--- Exercise material ---
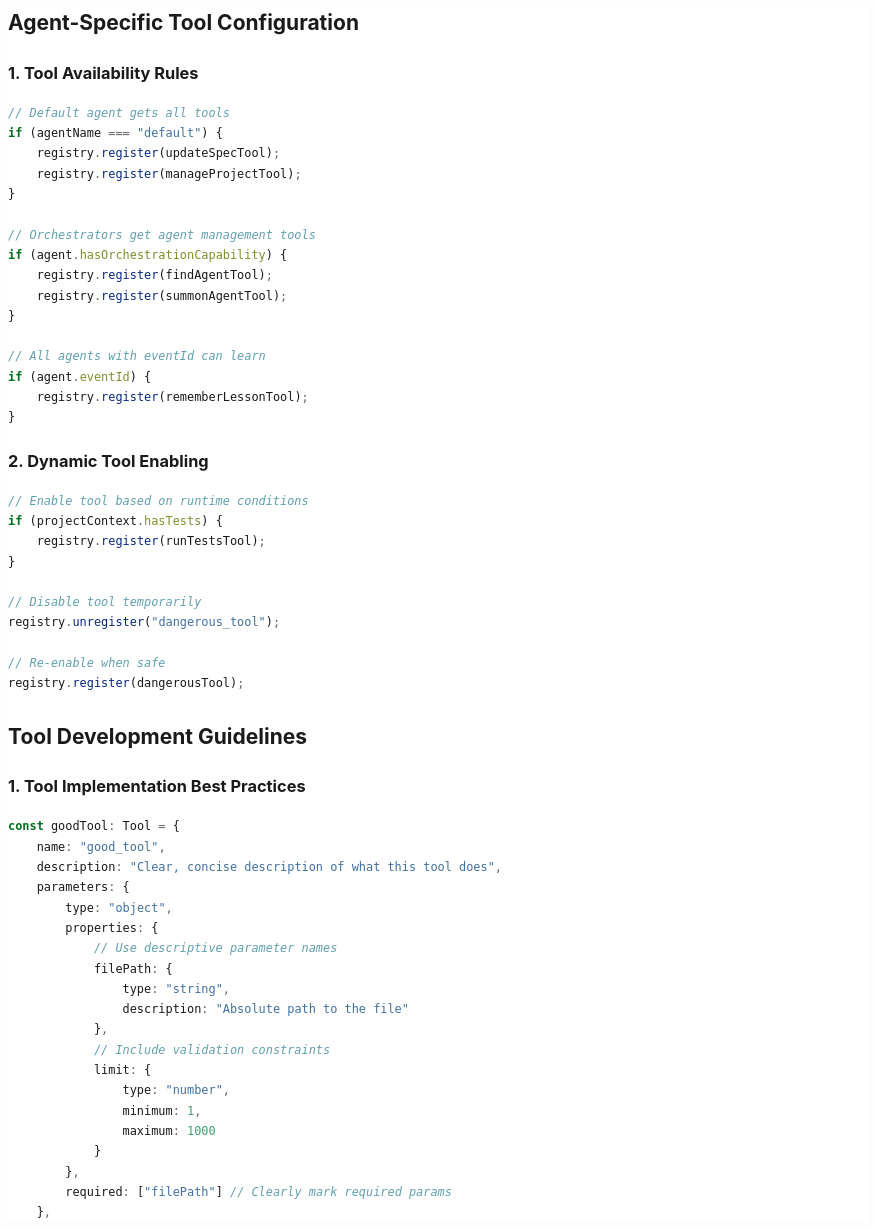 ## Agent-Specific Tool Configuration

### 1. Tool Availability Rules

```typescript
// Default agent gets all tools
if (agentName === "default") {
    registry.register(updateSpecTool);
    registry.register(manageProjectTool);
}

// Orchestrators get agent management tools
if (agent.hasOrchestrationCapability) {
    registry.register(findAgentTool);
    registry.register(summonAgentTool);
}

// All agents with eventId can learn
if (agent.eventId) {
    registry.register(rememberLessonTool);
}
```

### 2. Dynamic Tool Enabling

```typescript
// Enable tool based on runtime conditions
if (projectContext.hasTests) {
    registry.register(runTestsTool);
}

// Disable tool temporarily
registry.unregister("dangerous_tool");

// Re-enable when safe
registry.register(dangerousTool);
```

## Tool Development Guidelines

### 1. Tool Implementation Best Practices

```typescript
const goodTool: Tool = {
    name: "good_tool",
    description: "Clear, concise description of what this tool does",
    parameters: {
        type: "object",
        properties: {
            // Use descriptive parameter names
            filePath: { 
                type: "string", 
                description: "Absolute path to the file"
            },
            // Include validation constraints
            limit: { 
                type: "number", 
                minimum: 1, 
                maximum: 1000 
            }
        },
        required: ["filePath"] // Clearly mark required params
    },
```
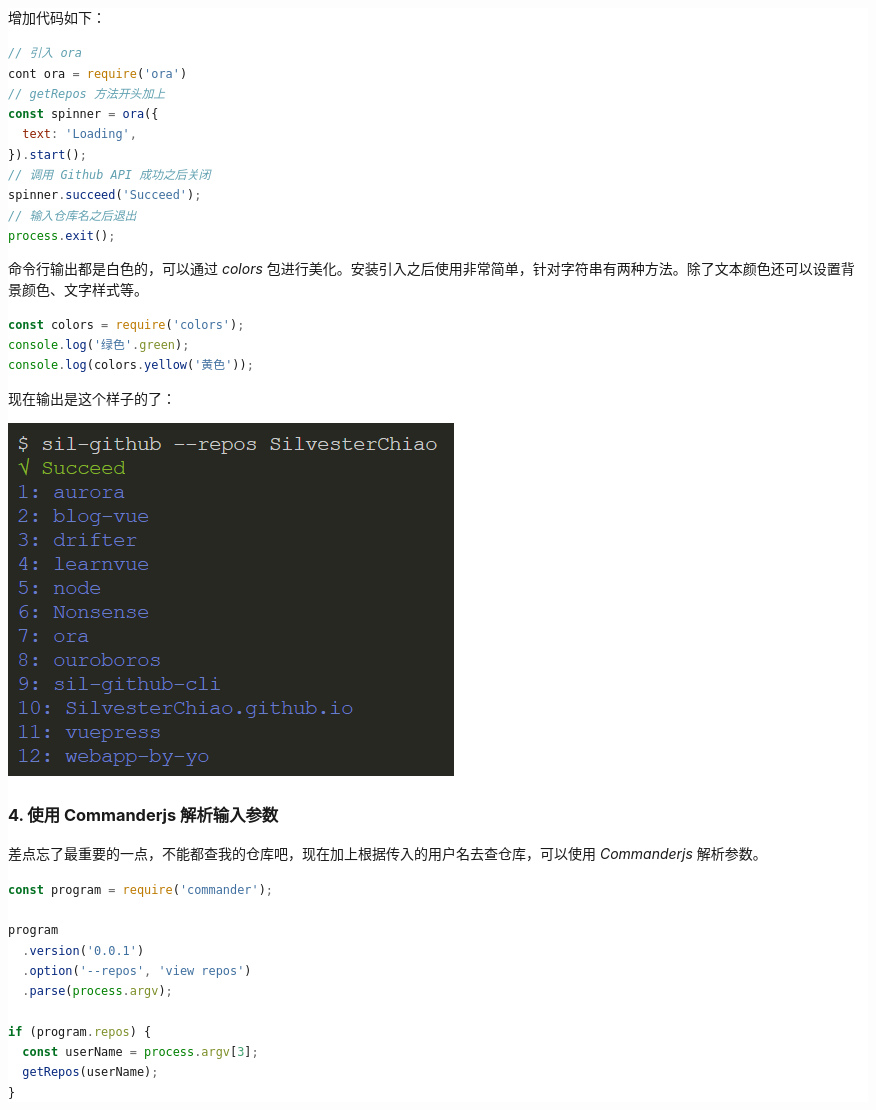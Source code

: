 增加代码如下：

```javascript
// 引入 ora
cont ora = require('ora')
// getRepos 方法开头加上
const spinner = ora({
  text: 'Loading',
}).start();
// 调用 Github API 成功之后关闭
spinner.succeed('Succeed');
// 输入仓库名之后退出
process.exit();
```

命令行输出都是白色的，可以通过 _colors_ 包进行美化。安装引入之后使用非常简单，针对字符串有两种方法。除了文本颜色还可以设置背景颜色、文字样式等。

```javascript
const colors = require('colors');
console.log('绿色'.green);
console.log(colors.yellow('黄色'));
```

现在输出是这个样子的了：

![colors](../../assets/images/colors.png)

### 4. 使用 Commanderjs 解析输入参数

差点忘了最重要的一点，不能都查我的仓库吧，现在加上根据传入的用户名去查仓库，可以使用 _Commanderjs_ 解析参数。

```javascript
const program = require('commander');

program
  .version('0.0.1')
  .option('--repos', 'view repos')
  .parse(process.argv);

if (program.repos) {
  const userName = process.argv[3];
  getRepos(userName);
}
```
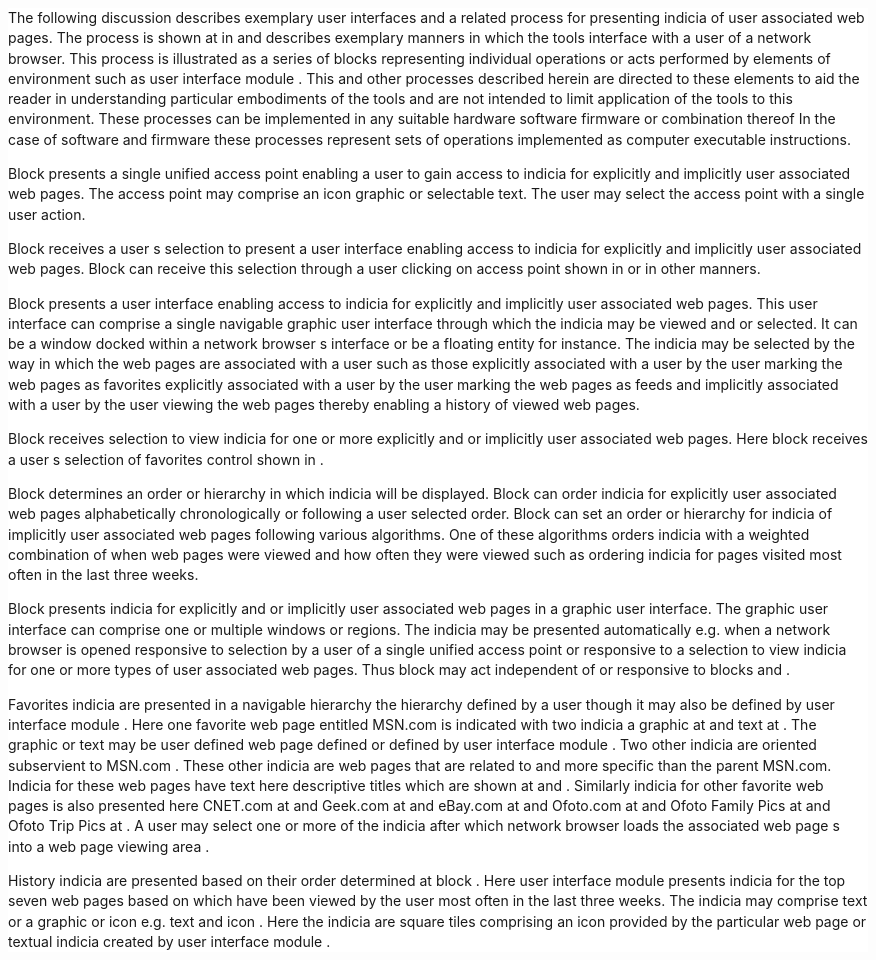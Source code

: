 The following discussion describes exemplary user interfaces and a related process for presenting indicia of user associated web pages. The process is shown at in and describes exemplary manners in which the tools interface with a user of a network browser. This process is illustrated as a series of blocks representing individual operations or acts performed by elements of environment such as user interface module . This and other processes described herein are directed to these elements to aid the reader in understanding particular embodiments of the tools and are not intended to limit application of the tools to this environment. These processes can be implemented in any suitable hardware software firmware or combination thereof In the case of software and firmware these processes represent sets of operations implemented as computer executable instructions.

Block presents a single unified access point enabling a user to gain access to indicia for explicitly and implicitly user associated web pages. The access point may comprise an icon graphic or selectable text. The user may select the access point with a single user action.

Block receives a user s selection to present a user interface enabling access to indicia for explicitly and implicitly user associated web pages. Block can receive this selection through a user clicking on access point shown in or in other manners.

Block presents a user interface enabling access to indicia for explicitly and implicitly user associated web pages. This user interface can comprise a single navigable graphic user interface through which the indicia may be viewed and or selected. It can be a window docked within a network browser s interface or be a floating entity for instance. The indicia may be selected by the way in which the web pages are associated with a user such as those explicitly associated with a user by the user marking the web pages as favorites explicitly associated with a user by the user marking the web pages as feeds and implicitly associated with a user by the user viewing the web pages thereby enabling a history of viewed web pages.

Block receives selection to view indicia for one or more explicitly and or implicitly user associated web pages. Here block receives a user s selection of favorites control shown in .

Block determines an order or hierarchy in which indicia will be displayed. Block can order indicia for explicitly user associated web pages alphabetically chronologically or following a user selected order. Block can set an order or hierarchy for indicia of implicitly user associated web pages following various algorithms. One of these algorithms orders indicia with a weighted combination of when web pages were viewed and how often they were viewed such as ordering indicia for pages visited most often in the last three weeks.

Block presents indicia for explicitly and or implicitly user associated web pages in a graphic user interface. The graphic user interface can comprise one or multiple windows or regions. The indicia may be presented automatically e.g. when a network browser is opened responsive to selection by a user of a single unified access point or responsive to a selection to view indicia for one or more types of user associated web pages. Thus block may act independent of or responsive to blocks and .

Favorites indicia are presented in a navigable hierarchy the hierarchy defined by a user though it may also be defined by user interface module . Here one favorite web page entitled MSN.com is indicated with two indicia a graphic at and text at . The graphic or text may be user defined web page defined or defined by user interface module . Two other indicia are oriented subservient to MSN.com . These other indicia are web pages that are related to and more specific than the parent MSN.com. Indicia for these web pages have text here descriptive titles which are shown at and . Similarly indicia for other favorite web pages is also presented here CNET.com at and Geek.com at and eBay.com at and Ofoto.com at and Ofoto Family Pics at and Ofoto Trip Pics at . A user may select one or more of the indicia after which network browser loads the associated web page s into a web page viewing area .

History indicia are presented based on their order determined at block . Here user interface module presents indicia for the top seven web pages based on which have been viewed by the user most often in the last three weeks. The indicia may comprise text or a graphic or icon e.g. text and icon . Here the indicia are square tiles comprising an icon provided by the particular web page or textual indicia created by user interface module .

--- Exercise requirements ---
The preceding entries should be duplicated word for word; no picture belongs in the copy.

--- Exercise response ---
 ## Agent-Specific Tool Configuration

### 1. Tool Availability Rules

```typescript
// Default agent gets all tools
if (agentName === "default") {
    registry.register(updateSpecTool);
    registry.register(manageProjectTool);
}

// Orchestrators get agent management tools
if (agent.hasOrchestrationCapability) {
    registry.register(findAgentTool);
    registry.register(summonAgentTool);
}

// All agents with eventId can learn
if (agent.eventId) {
    registry.register(rememberLessonTool);
}
```

### 2. Dynamic Tool Enabling

```typescript
// Enable tool based on runtime conditions
if (projectContext.hasTests) {
    registry.register(runTestsTool);
}

// Disable tool temporarily
registry.unregister("dangerous_tool");

// Re-enable when safe
registry.register(dangerousTool);
```

## Tool Development Guidelines

### 1. Tool Implementation Best Practices

```typescript
const goodTool: Tool = {
    name: "good_tool",
    description: "Clear, concise description of what this tool does",
    parameters: {
        type: "object",
        properties: {
            // Use descriptive parameter names
            filePath: { 
                type: "string", 
                description: "Absolute path to the file"
            },
            // Include validation constraints
            limit: { 
                type: "number", 
                minimum: 1, 
                maximum: 1000 
            }
        },
        required: ["filePath"] // Clearly mark required params
    },
```
Source code

: 增加代码如下：

```javascript
// 引入 ora
cont ora = require('ora')
// getRepos 方法开头加上
const spinner = ora({
  text: 'Loading',
}).start();
// 调用 Github API 成功之后关闭
spinner.succeed('Succeed');
// 输入仓库名之后退出
process.exit();
```

命令行输出都是白色的，可以通过 _colors_ 包进行美化。安装引入之后使用非常简单，针对字符串有两种方法。除了文本颜色还可以设置背景颜色、文字样式等。

```javascript
const colors = require('colors');
console.log('绿色'.green);
console.log(colors.yellow('黄色'));
```

现在输出是这个样子的了：

![colors](../../assets/images/colors.png)

### 4. 使用 Commanderjs 解析输入参数

差点忘了最重要的一点，不能都查我的仓库吧，现在加上根据传入的用户名去查仓库，可以使用 _Commanderjs_ 解析参数。

```javascript
const program = require('commander');

program
  .version('0.0.1')
  .option('--repos', 'view repos')
  .parse(process.argv);

if (program.repos) {
  const userName = process.argv[3];
  getRepos(userName);
}
```
Source code

: The following discussion describes exemplary user interfaces and a related process for presenting indicia of user associated web pages. The process is shown at in and describes exemplary manners in which the tools interface with a user of a network browser. This process is illustrated as a series of blocks representing individual operations or acts performed by elements of environment such as user interface module . This and other processes described herein are directed to these elements to aid the reader in understanding particular embodiments of the tools and are not intended to limit application of the tools to this environment. These processes can be implemented in any suitable hardware software firmware or combination thereof In the case of software and firmware these processes represent sets of operations implemented as computer executable instructions.

Block presents a single unified access point enabling a user to gain access to indicia for explicitly and implicitly user associated web pages. The access point may comprise an icon graphic or selectable text. The user may select the access point with a single user action.

Block receives a user s selection to present a user interface enabling access to indicia for explicitly and implicitly user associated web pages. Block can receive this selection through a user clicking on access point shown in or in other manners.

Block presents a user interface enabling access to indicia for explicitly and implicitly user associated web pages. This user interface can comprise a single navigable graphic user interface through which the indicia may be viewed and or selected. It can be a window docked within a network browser s interface or be a floating entity for instance. The indicia may be selected by the way in which the web pages are associated with a user such as those explicitly associated with a user by the user marking the web pages as favorites explicitly associated with a user by the user marking the web pages as feeds and implicitly associated with a user by the user viewing the web pages thereby enabling a history of viewed web pages.

Block receives selection to view indicia for one or more explicitly and or implicitly user associated web pages. Here block receives a user s selection of favorites control shown in .

Block determines an order or hierarchy in which indicia will be displayed. Block can order indicia for explicitly user associated web pages alphabetically chronologically or following a user selected order. Block can set an order or hierarchy for indicia of implicitly user associated web pages following various algorithms. One of these algorithms orders indicia with a weighted combination of when web pages were viewed and how often they were viewed such as ordering indicia for pages visited most often in the last three weeks.

Block presents indicia for explicitly and or implicitly user associated web pages in a graphic user interface. The graphic user interface can comprise one or multiple windows or regions. The indicia may be presented automatically e.g. when a network browser is opened responsive to selection by a user of a single unified access point or responsive to a selection to view indicia for one or more types of user associated web pages. Thus block may act independent of or responsive to blocks and .

Favorites indicia are presented in a navigable hierarchy the hierarchy defined by a user though it may also be defined by user interface module . Here one favorite web page entitled MSN.com is indicated with two indicia a graphic at and text at . The graphic or text may be user defined web page defined or defined by user interface module . Two other indicia are oriented subservient to MSN.com . These other indicia are web pages that are related to and more specific than the parent MSN.com. Indicia for these web pages have text here descriptive titles which are shown at and . Similarly indicia for other favorite web pages is also presented here CNET.com at and Geek.com at and eBay.com at and Ofoto.com at and Ofoto Family Pics at and Ofoto Trip Pics at . A user may select one or more of the indicia after which network browser loads the associated web page s into a web page viewing area .

History indicia are presented based on their order determined at block . Here user interface module presents indicia for the top seven web pages based on which have been viewed by the user most often in the last three weeks. The indicia may comprise text or a graphic or icon e.g. text and icon . Here the indicia are square tiles comprising an icon provided by the particular web page or textual indicia created by user interface module .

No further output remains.